Bizden herhangi bir talebi olan çocuğumuzu önce ciddiyetle dinlemek ve isteğinin gerekliliği konusunda karşılıklı konuşmak gerekir. Çocuğun talebi bize göre anlamsız ve gereksiz olabilir ancak unutulmamalıdır ki; kendi dünyasında çoktan inanmıştır bunun gerekliliğine. Bu durumda yapılması gereken ne olmalıdır? Çocuğun talebini yerine getirmek mi, yoksa onu dinleme zahmetinde bile bulunmadan kestirip atmak mı?
Sebebini izah etmediğimiz davranışlar doğru değildir. Çocuk, isteklerinin reddedilme sebebini bilmek ister. Elbette buna hakkı vardır. Bizler de kocaman insanlar olduğumuz halde aynı tutum içine girmiyor muyuz? O halde aynı davranışı sergileyen çocuğu, anlayışla karşılamak zorunda olduğumuzu neden unutuyoruz?
Çocuğumuzun çantaya ihtiyacı var ve beraber alışverişe çıktık. Değişik çantalara baktık, fiyatlarını öğrendik. Bütçemize göre bir çanta almamız gerekiyor ancak çocuğun umurunda değil. O, gözüne kestirmiştir alacağını. Burada bir çatışma çıkması kaçınılmazdır. Biz bütçeye uygun olanı almak istiyoruz, o ise kendi istediğinde diretiyor. Asıl mesele burada başlıyor ve bizim maharetimiz işte bu noktada devreye giriyor. Çocuğu incitmeden meseleyi halletmek…

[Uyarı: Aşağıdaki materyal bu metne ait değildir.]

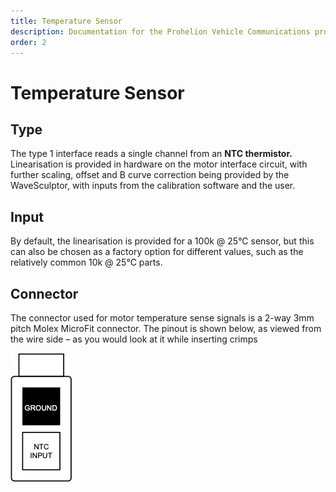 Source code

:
 ```yaml
---
title: Temperature Sensor
description: Documentation for the Prohelion Vehicle Communications protocol
order: 2
---
```


# Temperature Sensor

## Type 

The type 1 interface reads a single channel from an <strong>NTC thermistor.</strong>  Linearisation is provided in hardware on the motor interface circuit, with further scaling, offset and B curve correction being provided by the WaveSculptor, with inputs from the calibration software and the user.

## Input

By default, the linearisation is provided for a 100k @ 25°C sensor, but this can also be chosen as a factory option for different values, such as the relatively common 10k @ 25°C parts.

## Connector

The connector used for motor temperature sense signals is a 2-way 3mm pitch Molex MicroFit connector.  The pinout is shown below, as viewed from the wire side – as you would look at it while inserting crimps

![Connector Diagram](images/connector3.png)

Her kapının bir anahtarı vardır. Yanlış anahtarla kapıyı açmaya çalışmak anahtarı kıracak, kilidi bozacaktır. Mutlaka doğru anahtarı bulmak ve kullanmak gerekir.
Bu durumda ne yapmalıyız? Galiba biraz daha fedakârlık yaparak orta bir yolda buluşmalıyız çocukla. Doğru anahtar işte budur.  

***

            Öte yandan çocuğun her isteğini yerine getirmek kadar yanlış bir davranış yoktur aileler için. Böyle bir tutum içerisinde olan aile, çocuğunu dipsiz bir kuyuya çevirdiğinin farkında değildir. Nasıl ki dipsiz kuyu, içine her atılanı yutar ve hiç dolmazsa, her isteği karşılanan çocuk da doyumsuz olacak ve isteklerine her geçen gün bir yenisini ekleyecektir. Ekonomik durumu iyi olan aile için bu durum önemsiz görünebilir. Onlar çocuklarını mutlu ettiklerini düşünüyor olabilirler ve mutlu da ediyorlardır ancak bu mutluluğun ilerde ortaya çıkaracağı muhtemel problemleri hesaplayamıyorlar.

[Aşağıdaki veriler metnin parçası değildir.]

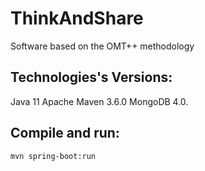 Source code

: # ThinkAndShare
Software based on the OMT++ methodology

## Technologies's Versions:
Java 11
Apache Maven 3.6.0
MongoDB 4.0.

## Compile and run:
```bash
mvn spring-boot:run
```
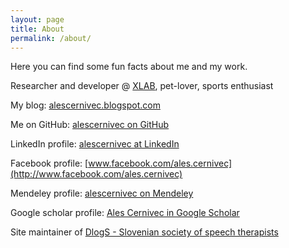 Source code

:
 ```yaml
---
layout: page
title: About
permalink: /about/
---
```


Here you can find some fun facts about me and my work.

Researcher and developer @ [XLAB](http://xlab.si/), pet-lover, sports enthusiast

My blog: [alescernivec.blogspot.com](http://alescernivec.blogspot.com) 

Me on GitHub: [alescernivec on GitHub](https://github.com/alescernivec)

LinkedIn profile: [alescernivec at LinkedIn](http://www.linkedin.com/profile/view?id=17364918)

Facebook profile: [www.facebook.com/ales.cernivec](http://www.facebook.com/ales.cernivec)

Mendeley profile: [alescernivec on Mendeley](http://www.mendeley.com/profiles/ales-cernivec)

Google scholar profile: [Ales Cernivec in Google Scholar](http://scholar.google.si/citations?user=Nh-Ckg0AAAAJ&hl=en)

Site maintainer of [DlogS - Slovenian society of speech therapists](http://www.dlogs.si)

            Bardak, hacmi kadar suyu alabilir. Biraz fazla doldurulmaya kalkışılırsa taşar. Taşan su bir yerleri ıslatır. Bu bir dere yatağı da olabilir. Aşırı yağan yağmur sularını taşıyamayan bir dere yatağının durumunu söylemeye bile gerek yok. Yatağa sığmayan sel suları, önüne çıkan her şeyi yıkacak, sökecek alıp götürecektir.

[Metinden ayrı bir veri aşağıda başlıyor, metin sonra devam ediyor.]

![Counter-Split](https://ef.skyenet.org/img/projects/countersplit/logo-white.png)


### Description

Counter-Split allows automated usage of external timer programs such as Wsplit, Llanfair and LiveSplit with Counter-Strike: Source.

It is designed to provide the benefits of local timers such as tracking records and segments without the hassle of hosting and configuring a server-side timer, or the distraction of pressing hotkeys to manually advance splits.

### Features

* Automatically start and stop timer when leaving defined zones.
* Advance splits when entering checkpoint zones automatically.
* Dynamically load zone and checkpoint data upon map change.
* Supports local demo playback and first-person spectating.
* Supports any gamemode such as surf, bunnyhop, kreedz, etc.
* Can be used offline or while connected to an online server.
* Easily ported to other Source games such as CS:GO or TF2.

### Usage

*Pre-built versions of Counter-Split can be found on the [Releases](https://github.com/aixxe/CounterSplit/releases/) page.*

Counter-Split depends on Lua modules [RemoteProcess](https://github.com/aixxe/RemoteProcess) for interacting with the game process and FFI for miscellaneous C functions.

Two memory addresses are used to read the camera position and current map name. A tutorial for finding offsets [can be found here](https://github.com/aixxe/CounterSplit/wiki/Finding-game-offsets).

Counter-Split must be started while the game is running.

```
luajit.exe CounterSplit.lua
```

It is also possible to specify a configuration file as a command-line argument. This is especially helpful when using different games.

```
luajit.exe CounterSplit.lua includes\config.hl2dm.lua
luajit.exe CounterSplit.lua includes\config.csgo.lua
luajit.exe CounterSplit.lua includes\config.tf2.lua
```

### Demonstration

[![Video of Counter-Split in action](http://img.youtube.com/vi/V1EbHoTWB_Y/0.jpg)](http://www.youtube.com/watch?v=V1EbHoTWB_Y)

            Özellikle Avrupa’da intihar olaylarının artmasının sebepleri arasında, gençlerin içine düştükleri boşluğun etkili olduğu söylenmektedir. Bu boşluğun nedenlerinden biri de doyumsuzluktur. Hayatta her istediğini elde etmiş olan bir insanın hedefi kalmamışsa yaşamasının bir anlamı olmuyor mu yoksa! Kişi, manevi dünyadan da uzaksa buna şaşırmamak lazım.  Öyle ya! Manevi duygulardır insanı hayata bağlayan… Uğruna yaşanılacak bir şey kaldığına inanılmıyorsa ve hayattaki her zevk tadılmışsa…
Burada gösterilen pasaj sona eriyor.